EXERCISE OBJECTIVE:
Check each line of the entries below for the word "calcolo", then report how many have it, with no other words.

[Data extracted from a collection]
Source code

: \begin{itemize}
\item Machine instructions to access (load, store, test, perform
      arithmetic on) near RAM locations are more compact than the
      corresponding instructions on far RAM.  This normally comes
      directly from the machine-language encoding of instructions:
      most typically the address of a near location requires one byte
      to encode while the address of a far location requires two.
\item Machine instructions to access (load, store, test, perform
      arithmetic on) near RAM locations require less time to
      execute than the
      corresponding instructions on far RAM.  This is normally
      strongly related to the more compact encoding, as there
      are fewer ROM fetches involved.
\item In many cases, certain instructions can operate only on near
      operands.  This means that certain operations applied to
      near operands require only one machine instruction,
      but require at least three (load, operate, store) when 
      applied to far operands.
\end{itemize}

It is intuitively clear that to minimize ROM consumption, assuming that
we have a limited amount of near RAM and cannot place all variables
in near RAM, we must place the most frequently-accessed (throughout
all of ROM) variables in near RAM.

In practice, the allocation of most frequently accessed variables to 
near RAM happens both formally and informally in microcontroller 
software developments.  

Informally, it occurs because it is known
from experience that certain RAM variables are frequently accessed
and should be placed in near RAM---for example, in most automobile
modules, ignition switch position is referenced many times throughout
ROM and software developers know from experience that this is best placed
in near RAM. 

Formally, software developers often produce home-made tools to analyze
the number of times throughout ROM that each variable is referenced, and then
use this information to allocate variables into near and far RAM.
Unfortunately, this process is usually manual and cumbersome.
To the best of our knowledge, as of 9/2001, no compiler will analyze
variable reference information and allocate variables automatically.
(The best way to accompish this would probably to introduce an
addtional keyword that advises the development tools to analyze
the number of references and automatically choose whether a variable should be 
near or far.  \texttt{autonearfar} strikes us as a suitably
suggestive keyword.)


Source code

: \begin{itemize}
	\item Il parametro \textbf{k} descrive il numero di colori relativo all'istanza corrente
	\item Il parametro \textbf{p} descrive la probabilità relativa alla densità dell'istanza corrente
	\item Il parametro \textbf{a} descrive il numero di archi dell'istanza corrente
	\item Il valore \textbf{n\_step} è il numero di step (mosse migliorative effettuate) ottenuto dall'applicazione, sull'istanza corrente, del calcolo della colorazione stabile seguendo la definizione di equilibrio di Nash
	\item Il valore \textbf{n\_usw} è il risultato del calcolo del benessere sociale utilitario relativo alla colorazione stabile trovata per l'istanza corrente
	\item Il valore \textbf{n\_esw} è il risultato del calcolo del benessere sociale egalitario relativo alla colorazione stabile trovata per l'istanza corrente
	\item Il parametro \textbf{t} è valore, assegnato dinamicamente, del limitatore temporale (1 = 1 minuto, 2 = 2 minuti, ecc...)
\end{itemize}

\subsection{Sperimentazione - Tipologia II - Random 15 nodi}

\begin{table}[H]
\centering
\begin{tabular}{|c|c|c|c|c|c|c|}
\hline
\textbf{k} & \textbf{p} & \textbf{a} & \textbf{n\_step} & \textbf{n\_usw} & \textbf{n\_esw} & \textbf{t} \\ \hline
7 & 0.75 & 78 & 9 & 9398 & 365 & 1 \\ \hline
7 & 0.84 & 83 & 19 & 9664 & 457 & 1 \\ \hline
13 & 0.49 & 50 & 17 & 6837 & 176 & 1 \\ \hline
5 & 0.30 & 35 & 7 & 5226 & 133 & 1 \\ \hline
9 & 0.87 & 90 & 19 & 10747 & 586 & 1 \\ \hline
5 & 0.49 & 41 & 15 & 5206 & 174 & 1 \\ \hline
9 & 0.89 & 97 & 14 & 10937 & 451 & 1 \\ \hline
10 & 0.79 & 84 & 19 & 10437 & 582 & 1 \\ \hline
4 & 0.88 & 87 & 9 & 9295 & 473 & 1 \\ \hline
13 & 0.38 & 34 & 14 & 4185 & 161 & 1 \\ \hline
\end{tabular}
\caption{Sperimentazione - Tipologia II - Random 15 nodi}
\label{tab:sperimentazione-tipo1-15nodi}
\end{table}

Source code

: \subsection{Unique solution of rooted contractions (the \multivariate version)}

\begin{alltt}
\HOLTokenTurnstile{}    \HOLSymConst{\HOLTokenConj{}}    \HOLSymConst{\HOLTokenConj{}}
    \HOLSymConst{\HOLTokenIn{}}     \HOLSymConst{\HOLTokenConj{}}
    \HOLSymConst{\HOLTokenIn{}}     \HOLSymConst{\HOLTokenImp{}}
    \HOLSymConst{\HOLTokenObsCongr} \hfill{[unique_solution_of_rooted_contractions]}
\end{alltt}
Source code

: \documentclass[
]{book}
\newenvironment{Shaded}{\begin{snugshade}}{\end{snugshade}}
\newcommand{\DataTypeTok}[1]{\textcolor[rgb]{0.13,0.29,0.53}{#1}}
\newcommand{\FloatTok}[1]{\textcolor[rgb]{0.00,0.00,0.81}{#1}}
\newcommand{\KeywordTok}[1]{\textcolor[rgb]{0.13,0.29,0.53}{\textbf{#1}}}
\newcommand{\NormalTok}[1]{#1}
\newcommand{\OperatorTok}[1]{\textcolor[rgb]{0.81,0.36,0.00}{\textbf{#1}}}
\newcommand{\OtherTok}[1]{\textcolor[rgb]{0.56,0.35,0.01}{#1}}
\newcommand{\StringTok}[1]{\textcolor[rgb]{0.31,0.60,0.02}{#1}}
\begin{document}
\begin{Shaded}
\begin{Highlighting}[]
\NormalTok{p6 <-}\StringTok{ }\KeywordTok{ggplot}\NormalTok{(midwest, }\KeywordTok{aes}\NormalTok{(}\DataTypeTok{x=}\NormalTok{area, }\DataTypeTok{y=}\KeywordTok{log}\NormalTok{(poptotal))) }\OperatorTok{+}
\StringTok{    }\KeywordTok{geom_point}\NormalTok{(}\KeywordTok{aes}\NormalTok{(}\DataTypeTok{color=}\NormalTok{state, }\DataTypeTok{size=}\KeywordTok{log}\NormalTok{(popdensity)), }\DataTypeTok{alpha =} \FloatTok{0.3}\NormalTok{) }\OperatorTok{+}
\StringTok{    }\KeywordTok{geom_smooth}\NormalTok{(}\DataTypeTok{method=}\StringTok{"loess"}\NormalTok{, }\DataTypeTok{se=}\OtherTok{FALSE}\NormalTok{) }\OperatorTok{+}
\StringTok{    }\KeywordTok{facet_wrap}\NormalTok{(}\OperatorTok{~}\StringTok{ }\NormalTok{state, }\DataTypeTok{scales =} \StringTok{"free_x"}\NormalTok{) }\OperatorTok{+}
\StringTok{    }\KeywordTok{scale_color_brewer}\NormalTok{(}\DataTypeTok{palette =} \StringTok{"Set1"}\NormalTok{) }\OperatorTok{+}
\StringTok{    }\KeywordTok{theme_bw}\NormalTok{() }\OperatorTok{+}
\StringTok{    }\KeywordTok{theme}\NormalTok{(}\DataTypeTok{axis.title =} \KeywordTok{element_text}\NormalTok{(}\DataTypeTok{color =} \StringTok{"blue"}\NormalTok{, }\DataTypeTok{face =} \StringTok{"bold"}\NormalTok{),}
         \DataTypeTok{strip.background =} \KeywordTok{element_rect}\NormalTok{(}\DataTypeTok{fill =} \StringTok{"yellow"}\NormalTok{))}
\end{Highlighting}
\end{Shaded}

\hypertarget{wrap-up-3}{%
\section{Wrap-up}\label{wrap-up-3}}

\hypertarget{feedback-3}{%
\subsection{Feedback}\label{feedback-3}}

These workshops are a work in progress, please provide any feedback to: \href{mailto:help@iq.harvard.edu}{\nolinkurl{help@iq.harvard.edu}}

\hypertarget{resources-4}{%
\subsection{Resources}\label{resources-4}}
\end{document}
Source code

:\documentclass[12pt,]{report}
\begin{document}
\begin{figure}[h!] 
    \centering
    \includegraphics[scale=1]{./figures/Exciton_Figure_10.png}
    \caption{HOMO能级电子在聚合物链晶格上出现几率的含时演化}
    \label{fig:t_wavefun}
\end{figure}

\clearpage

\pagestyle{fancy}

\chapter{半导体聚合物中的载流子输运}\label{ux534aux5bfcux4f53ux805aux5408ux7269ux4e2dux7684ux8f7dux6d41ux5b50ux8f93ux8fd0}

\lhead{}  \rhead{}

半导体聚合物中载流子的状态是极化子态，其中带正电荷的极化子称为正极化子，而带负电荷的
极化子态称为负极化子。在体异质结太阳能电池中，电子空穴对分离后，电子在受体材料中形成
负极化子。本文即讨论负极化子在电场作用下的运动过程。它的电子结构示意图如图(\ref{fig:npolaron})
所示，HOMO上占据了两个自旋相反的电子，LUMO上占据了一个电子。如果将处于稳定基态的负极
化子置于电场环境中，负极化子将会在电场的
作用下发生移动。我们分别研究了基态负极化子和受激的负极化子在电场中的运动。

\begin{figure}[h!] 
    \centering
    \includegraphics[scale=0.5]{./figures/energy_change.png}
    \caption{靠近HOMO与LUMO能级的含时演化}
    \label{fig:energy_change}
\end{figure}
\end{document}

ANSWER SECTION:
3